### [Task goal]
The required answer is each line in the entries below where "activation" occurs.

### [Data for analysis]
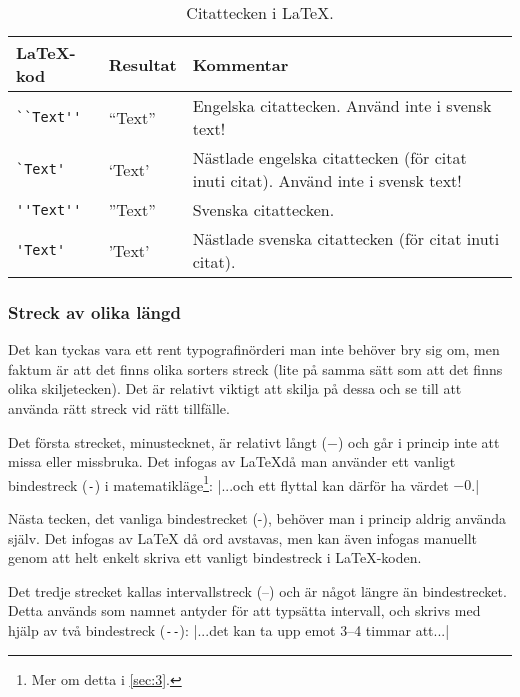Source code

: \documentclass[lang=sv,ptsize=10pt,font=none,nomath,titles=bf,../../a4.tex]{subfiles}
\begin{document}
\begin{table}[tbp]
	\centering 
	\caption{Citattecken i \LaTeX.}
	\label{tab:citat}
	\begin{tabular}{l l p{}}
		\toprule 
		\LaTeX-kod & Resultat & Kommentar \\ 
		\midrule 
		\verb|``Text''| & “Text” & Engelska citattecken. Använd inte i
		svensk text! \\
		\verb|`Text'| & ‘Text’ & Nästlade engelska citattecken (för citat
		inuti citat). Använd inte i svensk text! \\ 
		\verb|''Text''| & ”Text” & Svenska citattecken. \\
		\verb|'Text'| & ’Text’ & Nästlade svenska citattecken (för citat
		inuti citat). \\
		\bottomrule 
	\end{tabular}
\end{table}

\subsubsection{Streck av olika längd}
Det kan tyckas vara ett rent typografinörderi man inte behöver bry sig om,
men faktum är att det finns olika sorters streck (lite på samma sätt som
att det finns olika skiljetecken). Det är relativt viktigt att skilja på
dessa och se till att använda rätt streck vid rätt tillfälle.

Det första strecket, minustecknet, är relativt långt (\(-\)) och går i
princip inte att missa eller missbruka. Det infogas av \LaTeX då man
använder ett vanligt bindestreck (\verb|-|) i matematikläge\footnote{
Mer om detta i \cref{sec:3}.}:
\latex|...och ett flyttal kan därför ha värdet \(-0\).|

Nästa tecken, det vanliga bindestrecket (-), behöver man i princip aldrig
använda själv. Det infogas av \LaTeX{} då ord avstavas, men kan även
infogas manuellt genom att helt enkelt skriva ett vanligt bindestreck
i \LaTeX{}-koden.

Det tredje strecket kallas intervallstreck (–) och är något längre än
bindestrecket. Detta används som namnet antyder för att typsätta
intervall, och skrivs med hjälp av två bindestreck (\verb|--|):
\latex|...det kan ta upp emot 3--4 timmar att...|
\end{document}
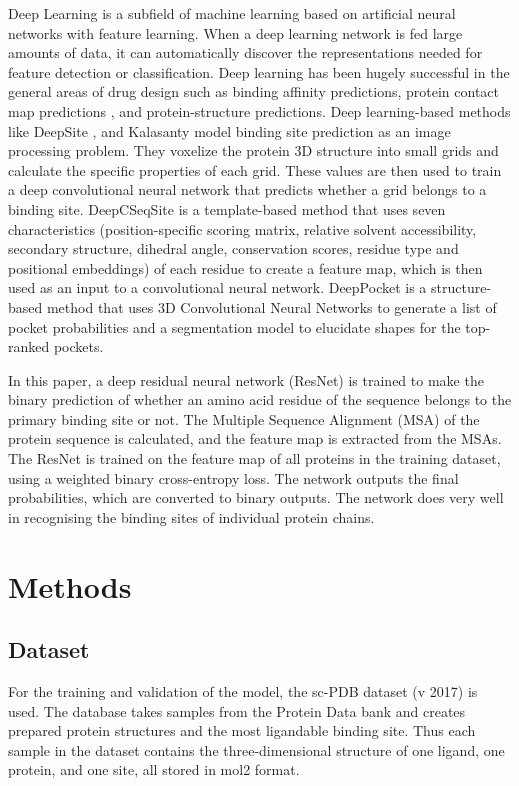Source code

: \documentclass[journal=jacsat,manuscript=article]{achemso}
\begin{document}
Deep Learning is a subfield of machine learning based on artificial neural networks with feature learning. When a deep learning network is fed large amounts of data, it can automatically discover the representations needed for feature detection or classification. Deep learning has been hugely successful in the general areas of drug design such as binding affinity predictions\cite{jimenez2018k,ozturk2018deepdta}, protein contact map predictions \cite{hanson2018accurate,wang2017accurate}, and protein-structure predictions\cite{senior2020improved,li2019ensembling}\cite{tiwari2020network}. Deep learning-based methods like DeepSite \cite{jimenez2017deepsite}, and Kalasanty \cite{stepniewska2020improving} model binding site prediction as an image processing problem. They voxelize the protein 3D structure into small grids and calculate the specific properties of each grid. These values are then used to train a deep convolutional neural network that predicts whether a grid belongs to a binding site. DeepCSeqSite \cite{cui2019predicting} is a template-based method that uses seven characteristics (position-specific scoring matrix, relative solvent accessibility, secondary structure, dihedral angle, conservation scores, residue type and positional embeddings) of each residue to create a feature map, which is then used as an input to a convolutional neural network. DeepPocket \cite{aggarwal2021deeppocket} is a structure-based method that uses 3D Convolutional Neural Networks to generate a list of pocket probabilities and a segmentation model to elucidate shapes for the top-ranked pockets.

In this paper, a deep residual neural network (ResNet) is trained to make the binary prediction of whether an amino acid residue of the sequence belongs to the primary binding site or not. The Multiple Sequence Alignment (MSA) of the protein sequence is calculated, and the feature map is extracted from the MSAs. The ResNet is trained on the feature map of all proteins in the training dataset, using a weighted binary cross-entropy loss. The network outputs the final probabilities, which are converted to binary outputs. The network does very well in recognising the binding sites of individual protein chains.

\section{Methods}
\subsection{Dataset}
\quad For the training and validation of the model, the sc-PDB\cite{desaphy2015sc} dataset (v 2017) is used. The database takes samples from the Protein Data bank and creates prepared protein structures and the most ligandable binding site. Thus each sample in the dataset contains the three-dimensional structure of one ligand, one protein, and one site, all stored in mol2 format.
\end{document}
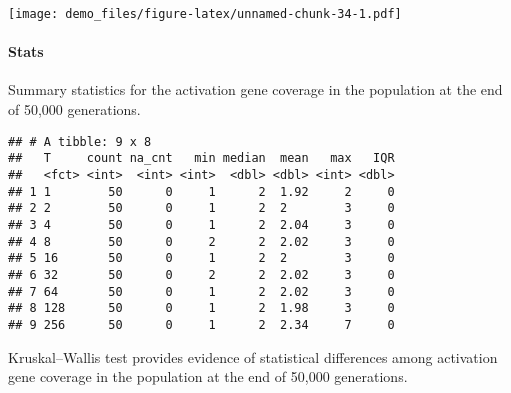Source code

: \documentclass[]{book}
\newenvironment{Shaded}{\begin{snugshade}}{\end{snugshade}}
\newcommand{\DataTypeTok}[1]{\textcolor[rgb]{0.13,0.29,0.53}{#1}}
\newcommand{\KeywordTok}[1]{\textcolor[rgb]{0.13,0.29,0.53}{\textbf{#1}}}
\newcommand{\NormalTok}[1]{#1}
\newcommand{\OperatorTok}[1]{\textcolor[rgb]{0.81,0.36,0.00}{\textbf{#1}}}
\newcommand{\OtherTok}[1]{\textcolor[rgb]{0.56,0.35,0.01}{#1}}
\newcommand{\StringTok}[1]{\textcolor[rgb]{0.31,0.60,0.02}{#1}}
\let\oldparagraph\paragraph
\renewcommand{\paragraph}[1]{\oldparagraph{#1}\mbox{}}
\begin{document}
\texttt{[image: demo\_files/figure-latex/unnamed-chunk-34-1.pdf]}

\hypertarget{stats-24}{%
\paragraph{Stats}\label{stats-24}}

Summary statistics for the activation gene coverage in the population at the end of 50,000 generations.

\begin{Shaded}
\end{Shaded}

\begin{verbatim}
## # A tibble: 9 x 8
##   T     count na_cnt   min median  mean   max   IQR
##   <fct> <int>  <int> <int>  <dbl> <dbl> <int> <dbl>
## 1 1        50      0     1      2  1.92     2     0
## 2 2        50      0     1      2  2        3     0
## 3 4        50      0     1      2  2.04     3     0
## 4 8        50      0     2      2  2.02     3     0
## 5 16       50      0     1      2  2        3     0
## 6 32       50      0     2      2  2.02     3     0
## 7 64       50      0     1      2  2.02     3     0
## 8 128      50      0     1      2  1.98     3     0
## 9 256      50      0     1      2  2.34     7     0
\end{verbatim}

Kruskal--Wallis test provides evidence of statistical differences among activation gene coverage in the population at the end of 50,000 generations.
\end{document}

### [The completed task]
Summary statistics for the activation gene coverage in the population at the end of 50,000 generations.
Kruskal--Wallis test provides evidence of statistical differences among activation gene coverage in the population at the end of 50,000 generations.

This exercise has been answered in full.